* _Task goal_
Each record in the material below must be written out again exactly.

* _Entries supplied_
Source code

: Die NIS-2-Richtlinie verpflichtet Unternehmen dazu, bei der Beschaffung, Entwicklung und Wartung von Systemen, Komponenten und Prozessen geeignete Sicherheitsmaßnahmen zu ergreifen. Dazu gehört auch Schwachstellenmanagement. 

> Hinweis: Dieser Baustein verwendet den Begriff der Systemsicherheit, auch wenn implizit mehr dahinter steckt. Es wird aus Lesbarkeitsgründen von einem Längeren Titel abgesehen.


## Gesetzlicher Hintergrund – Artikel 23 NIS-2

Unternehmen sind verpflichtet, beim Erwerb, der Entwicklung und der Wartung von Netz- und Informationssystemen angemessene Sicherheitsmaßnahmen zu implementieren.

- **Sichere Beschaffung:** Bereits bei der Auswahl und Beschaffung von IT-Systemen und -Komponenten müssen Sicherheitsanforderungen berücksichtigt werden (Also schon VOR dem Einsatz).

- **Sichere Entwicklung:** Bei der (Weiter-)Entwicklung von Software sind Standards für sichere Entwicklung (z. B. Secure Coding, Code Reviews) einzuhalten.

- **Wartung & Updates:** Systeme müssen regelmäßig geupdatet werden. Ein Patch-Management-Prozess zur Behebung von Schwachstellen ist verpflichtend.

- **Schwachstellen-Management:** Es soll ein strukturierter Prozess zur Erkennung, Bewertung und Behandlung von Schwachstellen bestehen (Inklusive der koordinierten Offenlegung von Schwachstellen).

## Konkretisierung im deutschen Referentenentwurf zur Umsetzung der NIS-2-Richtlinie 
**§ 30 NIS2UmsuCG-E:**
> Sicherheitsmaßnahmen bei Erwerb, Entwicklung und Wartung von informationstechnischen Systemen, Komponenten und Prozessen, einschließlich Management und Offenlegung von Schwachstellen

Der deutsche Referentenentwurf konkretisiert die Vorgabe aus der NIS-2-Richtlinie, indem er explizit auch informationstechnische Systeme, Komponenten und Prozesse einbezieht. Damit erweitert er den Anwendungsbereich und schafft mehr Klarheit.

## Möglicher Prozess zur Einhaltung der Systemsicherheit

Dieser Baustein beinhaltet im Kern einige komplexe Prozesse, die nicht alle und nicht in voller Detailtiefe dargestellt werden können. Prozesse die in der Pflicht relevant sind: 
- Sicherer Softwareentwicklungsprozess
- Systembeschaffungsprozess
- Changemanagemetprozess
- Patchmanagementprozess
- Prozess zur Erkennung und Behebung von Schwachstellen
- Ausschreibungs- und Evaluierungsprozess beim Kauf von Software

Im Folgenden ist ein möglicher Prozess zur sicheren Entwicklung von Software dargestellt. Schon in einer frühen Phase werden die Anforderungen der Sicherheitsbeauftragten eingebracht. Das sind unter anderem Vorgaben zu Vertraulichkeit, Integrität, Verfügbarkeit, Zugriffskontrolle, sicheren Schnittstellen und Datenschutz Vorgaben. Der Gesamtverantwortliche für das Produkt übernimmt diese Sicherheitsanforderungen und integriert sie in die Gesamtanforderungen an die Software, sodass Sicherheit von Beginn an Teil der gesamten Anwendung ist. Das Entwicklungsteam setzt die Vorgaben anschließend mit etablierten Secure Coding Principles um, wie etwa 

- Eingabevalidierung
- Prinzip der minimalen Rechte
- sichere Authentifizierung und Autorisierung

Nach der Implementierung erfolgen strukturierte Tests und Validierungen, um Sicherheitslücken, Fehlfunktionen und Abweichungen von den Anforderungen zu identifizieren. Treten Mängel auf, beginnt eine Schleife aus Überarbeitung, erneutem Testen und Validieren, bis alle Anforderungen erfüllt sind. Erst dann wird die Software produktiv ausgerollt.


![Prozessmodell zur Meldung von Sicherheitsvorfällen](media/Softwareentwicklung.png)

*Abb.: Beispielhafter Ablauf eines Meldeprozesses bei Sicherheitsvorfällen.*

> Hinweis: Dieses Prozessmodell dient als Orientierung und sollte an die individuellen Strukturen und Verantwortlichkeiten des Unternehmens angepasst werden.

* _Solution for this task_
Source code

: Die NIS-2-Richtlinie verpflichtet Unternehmen dazu, bei der Beschaffung, Entwicklung und Wartung von Systemen, Komponenten und Prozessen geeignete Sicherheitsmaßnahmen zu ergreifen. Dazu gehört auch Schwachstellenmanagement. 

> Hinweis: Dieser Baustein verwendet den Begriff der Systemsicherheit, auch wenn implizit mehr dahinter steckt. Es wird aus Lesbarkeitsgründen von einem Längeren Titel abgesehen.


## Gesetzlicher Hintergrund – Artikel 23 NIS-2

Unternehmen sind verpflichtet, beim Erwerb, der Entwicklung und der Wartung von Netz- und Informationssystemen angemessene Sicherheitsmaßnahmen zu implementieren.

- **Sichere Beschaffung:** Bereits bei der Auswahl und Beschaffung von IT-Systemen und -Komponenten müssen Sicherheitsanforderungen berücksichtigt werden (Also schon VOR dem Einsatz).

- **Sichere Entwicklung:** Bei der (Weiter-)Entwicklung von Software sind Standards für sichere Entwicklung (z. B. Secure Coding, Code Reviews) einzuhalten.

- **Wartung & Updates:** Systeme müssen regelmäßig geupdatet werden. Ein Patch-Management-Prozess zur Behebung von Schwachstellen ist verpflichtend.

- **Schwachstellen-Management:** Es soll ein strukturierter Prozess zur Erkennung, Bewertung und Behandlung von Schwachstellen bestehen (Inklusive der koordinierten Offenlegung von Schwachstellen).

## Konkretisierung im deutschen Referentenentwurf zur Umsetzung der NIS-2-Richtlinie 
**§ 30 NIS2UmsuCG-E:**
> Sicherheitsmaßnahmen bei Erwerb, Entwicklung und Wartung von informationstechnischen Systemen, Komponenten und Prozessen, einschließlich Management und Offenlegung von Schwachstellen

Der deutsche Referentenentwurf konkretisiert die Vorgabe aus der NIS-2-Richtlinie, indem er explizit auch informationstechnische Systeme, Komponenten und Prozesse einbezieht. Damit erweitert er den Anwendungsbereich und schafft mehr Klarheit.

## Möglicher Prozess zur Einhaltung der Systemsicherheit

Dieser Baustein beinhaltet im Kern einige komplexe Prozesse, die nicht alle und nicht in voller Detailtiefe dargestellt werden können. Prozesse die in der Pflicht relevant sind: 
- Sicherer Softwareentwicklungsprozess
- Systembeschaffungsprozess
- Changemanagemetprozess
- Patchmanagementprozess
- Prozess zur Erkennung und Behebung von Schwachstellen
- Ausschreibungs- und Evaluierungsprozess beim Kauf von Software

Im Folgenden ist ein möglicher Prozess zur sicheren Entwicklung von Software dargestellt. Schon in einer frühen Phase werden die Anforderungen der Sicherheitsbeauftragten eingebracht. Das sind unter anderem Vorgaben zu Vertraulichkeit, Integrität, Verfügbarkeit, Zugriffskontrolle, sicheren Schnittstellen und Datenschutz Vorgaben. Der Gesamtverantwortliche für das Produkt übernimmt diese Sicherheitsanforderungen und integriert sie in die Gesamtanforderungen an die Software, sodass Sicherheit von Beginn an Teil der gesamten Anwendung ist. Das Entwicklungsteam setzt die Vorgaben anschließend mit etablierten Secure Coding Principles um, wie etwa 

- Eingabevalidierung
- Prinzip der minimalen Rechte
- sichere Authentifizierung und Autorisierung

Nach der Implementierung erfolgen strukturierte Tests und Validierungen, um Sicherheitslücken, Fehlfunktionen und Abweichungen von den Anforderungen zu identifizieren. Treten Mängel auf, beginnt eine Schleife aus Überarbeitung, erneutem Testen und Validieren, bis alle Anforderungen erfüllt sind. Erst dann wird die Software produktiv ausgerollt.


![Prozessmodell zur Meldung von Sicherheitsvorfällen](media/Softwareentwicklung.png)

*Abb.: Beispielhafter Ablauf eines Meldeprozesses bei Sicherheitsvorfällen.*

> Hinweis: Dieses Prozessmodell dient als Orientierung und sollte an die individuellen Strukturen und Verantwortlichkeiten des Unternehmens angepasst werden.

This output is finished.